Data for processing section start
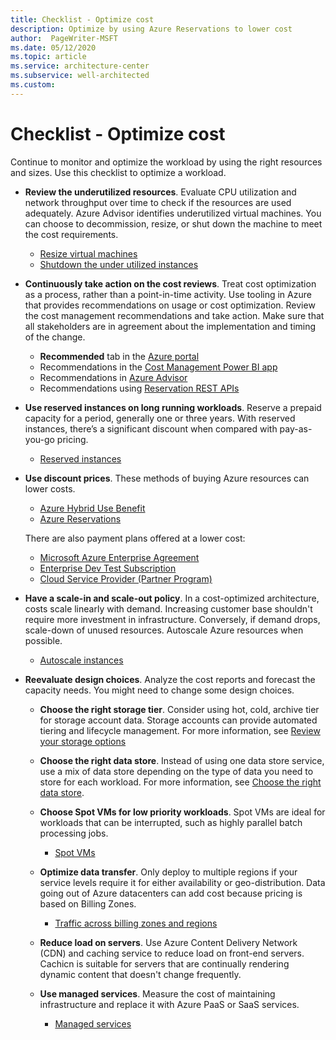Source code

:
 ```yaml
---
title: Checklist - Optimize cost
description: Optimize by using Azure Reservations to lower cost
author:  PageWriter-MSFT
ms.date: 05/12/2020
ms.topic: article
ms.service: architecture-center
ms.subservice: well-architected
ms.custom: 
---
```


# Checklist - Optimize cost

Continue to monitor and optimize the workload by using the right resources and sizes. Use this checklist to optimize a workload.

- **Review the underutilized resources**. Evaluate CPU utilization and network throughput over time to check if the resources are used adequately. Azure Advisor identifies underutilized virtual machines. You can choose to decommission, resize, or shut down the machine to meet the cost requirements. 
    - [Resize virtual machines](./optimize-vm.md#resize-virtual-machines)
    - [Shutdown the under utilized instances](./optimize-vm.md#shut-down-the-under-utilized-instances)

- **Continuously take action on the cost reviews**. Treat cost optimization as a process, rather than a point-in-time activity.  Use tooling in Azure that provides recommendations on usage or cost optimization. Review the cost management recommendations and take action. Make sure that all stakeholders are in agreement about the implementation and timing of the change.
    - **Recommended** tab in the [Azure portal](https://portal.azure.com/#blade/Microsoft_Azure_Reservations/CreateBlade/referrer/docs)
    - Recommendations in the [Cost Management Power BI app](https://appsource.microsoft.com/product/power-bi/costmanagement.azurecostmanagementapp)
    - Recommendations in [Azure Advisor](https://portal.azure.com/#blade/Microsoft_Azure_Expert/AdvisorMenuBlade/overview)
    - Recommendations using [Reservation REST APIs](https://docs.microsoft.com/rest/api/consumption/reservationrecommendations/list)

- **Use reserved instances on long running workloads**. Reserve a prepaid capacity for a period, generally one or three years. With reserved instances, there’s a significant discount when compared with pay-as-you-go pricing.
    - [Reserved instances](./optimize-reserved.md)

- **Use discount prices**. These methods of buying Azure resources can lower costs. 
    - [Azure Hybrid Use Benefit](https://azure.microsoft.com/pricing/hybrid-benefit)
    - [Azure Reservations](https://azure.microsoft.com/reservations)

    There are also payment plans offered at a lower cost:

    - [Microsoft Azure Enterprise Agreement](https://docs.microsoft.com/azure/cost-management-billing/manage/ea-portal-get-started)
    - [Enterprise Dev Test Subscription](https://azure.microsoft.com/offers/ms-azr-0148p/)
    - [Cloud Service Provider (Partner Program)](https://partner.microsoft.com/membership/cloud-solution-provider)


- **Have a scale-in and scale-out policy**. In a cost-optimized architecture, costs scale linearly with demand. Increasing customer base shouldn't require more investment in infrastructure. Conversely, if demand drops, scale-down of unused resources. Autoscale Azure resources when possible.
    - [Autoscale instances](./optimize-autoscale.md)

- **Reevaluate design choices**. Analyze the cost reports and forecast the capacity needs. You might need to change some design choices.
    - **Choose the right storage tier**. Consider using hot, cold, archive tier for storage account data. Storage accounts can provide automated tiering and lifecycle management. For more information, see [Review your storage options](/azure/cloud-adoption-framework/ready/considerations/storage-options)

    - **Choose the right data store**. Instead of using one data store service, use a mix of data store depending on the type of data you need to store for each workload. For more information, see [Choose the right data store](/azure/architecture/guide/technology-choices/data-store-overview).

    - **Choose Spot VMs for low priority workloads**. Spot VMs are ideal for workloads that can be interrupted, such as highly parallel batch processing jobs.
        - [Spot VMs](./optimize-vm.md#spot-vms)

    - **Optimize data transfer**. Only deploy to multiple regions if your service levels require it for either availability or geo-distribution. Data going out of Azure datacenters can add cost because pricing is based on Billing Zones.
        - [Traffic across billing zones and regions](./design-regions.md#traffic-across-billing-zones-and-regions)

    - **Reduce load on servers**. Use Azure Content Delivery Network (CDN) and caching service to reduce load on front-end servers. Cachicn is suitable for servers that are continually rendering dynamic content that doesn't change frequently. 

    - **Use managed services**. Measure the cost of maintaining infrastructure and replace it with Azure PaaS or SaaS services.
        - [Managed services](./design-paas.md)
Data for processing section end
* [Task to carry out]:
Pictures are to be left out, and the lines from the beginning of the records through the line with "- **Continuously take" are to be printed exactly, with nothing added.

* [Answer to the exercise]:
Source code

:
 ```yaml
---
title: Checklist - Optimize cost
description: Optimize by using Azure Reservations to lower cost
author:  PageWriter-MSFT
ms.date: 05/12/2020
ms.topic: article
ms.service: architecture-center
ms.subservice: well-architected
ms.custom: 
---
```


# Checklist - Optimize cost

Continue to monitor and optimize the workload by using the right resources and sizes. Use this checklist to optimize a workload.

- **Review the underutilized resources**. Evaluate CPU utilization and network throughput over time to check if the resources are used adequately. Azure Advisor identifies underutilized virtual machines. You can choose to decommission, resize, or shut down the machine to meet the cost requirements. 
    - [Resize virtual machines](./optimize-vm.md#resize-virtual-machines)
    - [Shutdown the under utilized instances](./optimize-vm.md#shut-down-the-under-utilized-instances)

- **Continuously take action on the cost reviews**. Treat cost optimization as a process, rather than a point-in-time activity.  Use tooling in Azure that provides recommendations on usage or cost optimization. Review the cost management recommendations and take action. Make sure that all stakeholders are in agreement about the implementation and timing of the change.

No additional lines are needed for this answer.